STAAR’s need for working capital, and the terms on which financing may be available, will depend in part on its degree of success in achieving and maintaining positive cash flow and earnings through the strategies described above under the caption “Strategy.” STAAR cannot assure that such financing will be available on acceptable terms, if at all, if the need arises.
Results of Operations
The following table sets forth the percentage of total sales represented by certain items reflected in the Company’s consolidated statement of operations for the period indicated and the percentage increase or decrease in such items over the prior period.
* Denotes change is greater than 100%
2009 Fiscal Year Compared to 2008 Fiscal Year
Net product sales for 2009 were $75.3 million, a 1% increase over the $74.9 million reported for 2008. Increased sales of ICLs and IOLs were largely offset by a 15% decrease in non-lens sales. Non-lens sales decreased, as expected, as a result of the Company’s decision to deemphasize lower gross profit margin product.
International sales for 2009 were $59.3 million, up 6% from $56.0 million in 2008. International Visian ICL sales were $17.0 million, up 19.6% over the $14.2 million reported in 2008. The increase in sales was led by strong international sales of ICLs, primarily in Korea, China, and France. Visian ICL unit volume was up 33% while dollar sales increased by 20%. International IOL sales were $25.2 million, up 7.6% over the $23.4 million reported in 2008. International IOL unit volume increased by 6% while dollar sales increased by 8% despite relatively unchanged average selling price per unit (ASP).

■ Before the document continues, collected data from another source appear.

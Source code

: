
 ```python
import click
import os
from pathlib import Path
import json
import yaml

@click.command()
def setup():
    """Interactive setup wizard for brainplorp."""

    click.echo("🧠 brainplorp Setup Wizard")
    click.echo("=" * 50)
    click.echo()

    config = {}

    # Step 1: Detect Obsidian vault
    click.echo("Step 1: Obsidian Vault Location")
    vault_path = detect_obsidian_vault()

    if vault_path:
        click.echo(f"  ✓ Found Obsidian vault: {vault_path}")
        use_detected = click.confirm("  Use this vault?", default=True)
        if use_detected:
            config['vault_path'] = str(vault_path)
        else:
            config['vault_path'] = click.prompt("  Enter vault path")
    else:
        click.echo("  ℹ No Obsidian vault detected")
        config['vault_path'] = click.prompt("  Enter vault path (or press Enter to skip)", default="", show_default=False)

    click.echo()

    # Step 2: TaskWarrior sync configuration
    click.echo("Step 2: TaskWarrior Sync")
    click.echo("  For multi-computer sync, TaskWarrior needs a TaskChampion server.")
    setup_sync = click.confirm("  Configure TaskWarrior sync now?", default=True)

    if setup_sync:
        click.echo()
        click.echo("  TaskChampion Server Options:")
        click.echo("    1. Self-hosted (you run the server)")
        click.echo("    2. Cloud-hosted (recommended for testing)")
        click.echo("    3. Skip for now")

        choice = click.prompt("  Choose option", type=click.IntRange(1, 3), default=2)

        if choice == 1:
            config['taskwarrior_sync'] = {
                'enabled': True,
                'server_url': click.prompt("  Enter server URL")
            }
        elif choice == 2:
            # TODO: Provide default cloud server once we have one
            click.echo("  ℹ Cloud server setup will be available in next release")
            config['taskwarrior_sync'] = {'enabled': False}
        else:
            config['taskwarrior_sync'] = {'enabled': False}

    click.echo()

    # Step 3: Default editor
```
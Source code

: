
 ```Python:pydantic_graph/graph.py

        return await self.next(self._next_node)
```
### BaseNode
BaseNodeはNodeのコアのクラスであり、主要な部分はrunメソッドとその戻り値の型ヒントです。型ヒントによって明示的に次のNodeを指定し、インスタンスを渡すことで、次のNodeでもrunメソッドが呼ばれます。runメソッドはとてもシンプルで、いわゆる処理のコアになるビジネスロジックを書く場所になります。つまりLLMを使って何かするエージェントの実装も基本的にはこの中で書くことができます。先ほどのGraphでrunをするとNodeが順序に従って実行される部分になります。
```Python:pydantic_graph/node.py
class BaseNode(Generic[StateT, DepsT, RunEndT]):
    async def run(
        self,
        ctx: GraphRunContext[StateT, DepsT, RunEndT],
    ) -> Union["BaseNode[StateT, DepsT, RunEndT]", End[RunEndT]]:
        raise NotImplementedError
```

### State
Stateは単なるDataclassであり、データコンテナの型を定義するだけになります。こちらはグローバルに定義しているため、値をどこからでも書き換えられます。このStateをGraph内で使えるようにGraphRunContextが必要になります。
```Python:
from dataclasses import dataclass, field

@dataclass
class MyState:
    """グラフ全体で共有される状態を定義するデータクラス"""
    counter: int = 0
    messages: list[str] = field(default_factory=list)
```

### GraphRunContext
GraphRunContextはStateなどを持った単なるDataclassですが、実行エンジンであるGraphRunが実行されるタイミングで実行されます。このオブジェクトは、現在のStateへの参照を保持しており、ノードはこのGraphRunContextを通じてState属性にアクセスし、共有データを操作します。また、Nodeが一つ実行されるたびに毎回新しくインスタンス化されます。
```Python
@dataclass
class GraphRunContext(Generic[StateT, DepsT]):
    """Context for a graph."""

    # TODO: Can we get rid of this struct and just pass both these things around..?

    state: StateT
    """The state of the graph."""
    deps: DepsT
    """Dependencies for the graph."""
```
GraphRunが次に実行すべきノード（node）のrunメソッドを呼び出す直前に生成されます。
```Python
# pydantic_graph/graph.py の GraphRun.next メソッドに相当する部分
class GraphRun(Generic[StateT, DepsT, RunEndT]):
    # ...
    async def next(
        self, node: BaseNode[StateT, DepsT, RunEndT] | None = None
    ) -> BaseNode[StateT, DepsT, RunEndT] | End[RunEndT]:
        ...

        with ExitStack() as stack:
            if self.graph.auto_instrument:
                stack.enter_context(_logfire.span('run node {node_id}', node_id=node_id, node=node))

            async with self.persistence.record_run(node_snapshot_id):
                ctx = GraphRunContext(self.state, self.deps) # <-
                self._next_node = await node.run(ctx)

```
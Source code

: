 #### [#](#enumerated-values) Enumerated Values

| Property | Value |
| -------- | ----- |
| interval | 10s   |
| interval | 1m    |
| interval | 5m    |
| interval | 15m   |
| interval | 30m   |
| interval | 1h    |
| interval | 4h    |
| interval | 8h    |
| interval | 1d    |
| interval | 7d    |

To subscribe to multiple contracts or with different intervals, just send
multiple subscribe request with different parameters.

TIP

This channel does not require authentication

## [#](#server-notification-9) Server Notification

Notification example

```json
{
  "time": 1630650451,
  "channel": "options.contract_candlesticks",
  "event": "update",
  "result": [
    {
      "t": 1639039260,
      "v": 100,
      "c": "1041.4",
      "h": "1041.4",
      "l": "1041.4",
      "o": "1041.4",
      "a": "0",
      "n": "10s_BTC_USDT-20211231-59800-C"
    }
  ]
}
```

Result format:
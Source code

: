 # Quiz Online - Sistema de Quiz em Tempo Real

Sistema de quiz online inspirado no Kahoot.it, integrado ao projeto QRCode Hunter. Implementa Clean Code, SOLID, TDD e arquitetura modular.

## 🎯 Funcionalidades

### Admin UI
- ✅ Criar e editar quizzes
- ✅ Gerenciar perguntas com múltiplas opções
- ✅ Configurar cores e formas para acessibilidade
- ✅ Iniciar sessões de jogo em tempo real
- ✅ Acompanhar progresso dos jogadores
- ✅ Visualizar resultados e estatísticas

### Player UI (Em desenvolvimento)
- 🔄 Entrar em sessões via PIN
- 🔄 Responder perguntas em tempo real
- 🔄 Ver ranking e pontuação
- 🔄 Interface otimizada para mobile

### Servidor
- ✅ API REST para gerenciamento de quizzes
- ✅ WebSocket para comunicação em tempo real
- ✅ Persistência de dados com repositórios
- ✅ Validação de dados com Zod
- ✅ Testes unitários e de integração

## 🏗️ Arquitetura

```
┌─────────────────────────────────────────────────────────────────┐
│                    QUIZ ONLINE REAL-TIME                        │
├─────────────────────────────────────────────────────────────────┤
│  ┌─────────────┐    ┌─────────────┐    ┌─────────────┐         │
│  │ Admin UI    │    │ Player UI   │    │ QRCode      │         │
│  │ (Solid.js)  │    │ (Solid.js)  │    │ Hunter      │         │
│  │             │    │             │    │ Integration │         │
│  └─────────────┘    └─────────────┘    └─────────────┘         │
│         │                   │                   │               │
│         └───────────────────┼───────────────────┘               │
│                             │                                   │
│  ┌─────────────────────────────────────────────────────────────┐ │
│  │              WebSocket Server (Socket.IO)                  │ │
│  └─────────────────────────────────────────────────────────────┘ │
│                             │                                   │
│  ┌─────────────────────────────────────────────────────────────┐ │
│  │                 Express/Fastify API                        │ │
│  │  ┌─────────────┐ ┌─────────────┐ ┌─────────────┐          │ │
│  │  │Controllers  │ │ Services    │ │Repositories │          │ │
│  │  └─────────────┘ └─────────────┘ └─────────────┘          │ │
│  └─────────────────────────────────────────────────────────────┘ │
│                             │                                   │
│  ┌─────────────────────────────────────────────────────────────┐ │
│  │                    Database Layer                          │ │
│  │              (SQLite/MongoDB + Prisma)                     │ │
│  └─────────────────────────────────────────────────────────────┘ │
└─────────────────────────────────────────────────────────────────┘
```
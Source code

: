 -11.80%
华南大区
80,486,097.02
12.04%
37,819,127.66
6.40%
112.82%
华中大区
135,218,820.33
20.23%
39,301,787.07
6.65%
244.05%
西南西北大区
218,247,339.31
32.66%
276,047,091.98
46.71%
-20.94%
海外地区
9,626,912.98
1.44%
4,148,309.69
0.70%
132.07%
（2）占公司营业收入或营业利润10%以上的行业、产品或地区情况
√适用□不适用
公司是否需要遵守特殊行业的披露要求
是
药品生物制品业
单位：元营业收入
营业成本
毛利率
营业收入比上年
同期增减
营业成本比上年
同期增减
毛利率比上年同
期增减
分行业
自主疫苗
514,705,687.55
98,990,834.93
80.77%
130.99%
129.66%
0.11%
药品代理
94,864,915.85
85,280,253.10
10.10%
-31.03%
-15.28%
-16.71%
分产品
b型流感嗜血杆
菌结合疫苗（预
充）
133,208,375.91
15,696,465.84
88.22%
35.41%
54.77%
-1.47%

U.S. sales for 2009 were $16.1 million, down 15% from $18.9 million in 2008. U.S. Visian ICL sales were $5.0 million, up 2.5% over $4.9 million in 2008 mainly due to higher ASP as units were flat compared to 2008. U.S. IOL sales were $8.7 million compared to $9.5 million in the prior year, an 8% decrease mostly due to 16% lower volumes in 2009 compared to 2008 offset by an increase in average selling prices of 9% in 2009.
Gross profit margin
Gross profit margin for 2009 was 55.6%, compared with 53.6% for 2008, which included purchase accounting charges recorded in the first quarter of 2008 of $1.5 million. A number of factors favorably impacted gross profit margin including increased mix of ICL sales, increased ASPs of US IOLs and decreased sales of low margin non-lens product sales. The impact of these positive factors was offset by negative factors that reduced gross profit margin such as manufacturing yield issues, decreased IOL ASPs in Japan and decreased ICL ASPs in Korea, and increased cost of goods in Germany due to fluctuating exchange rates.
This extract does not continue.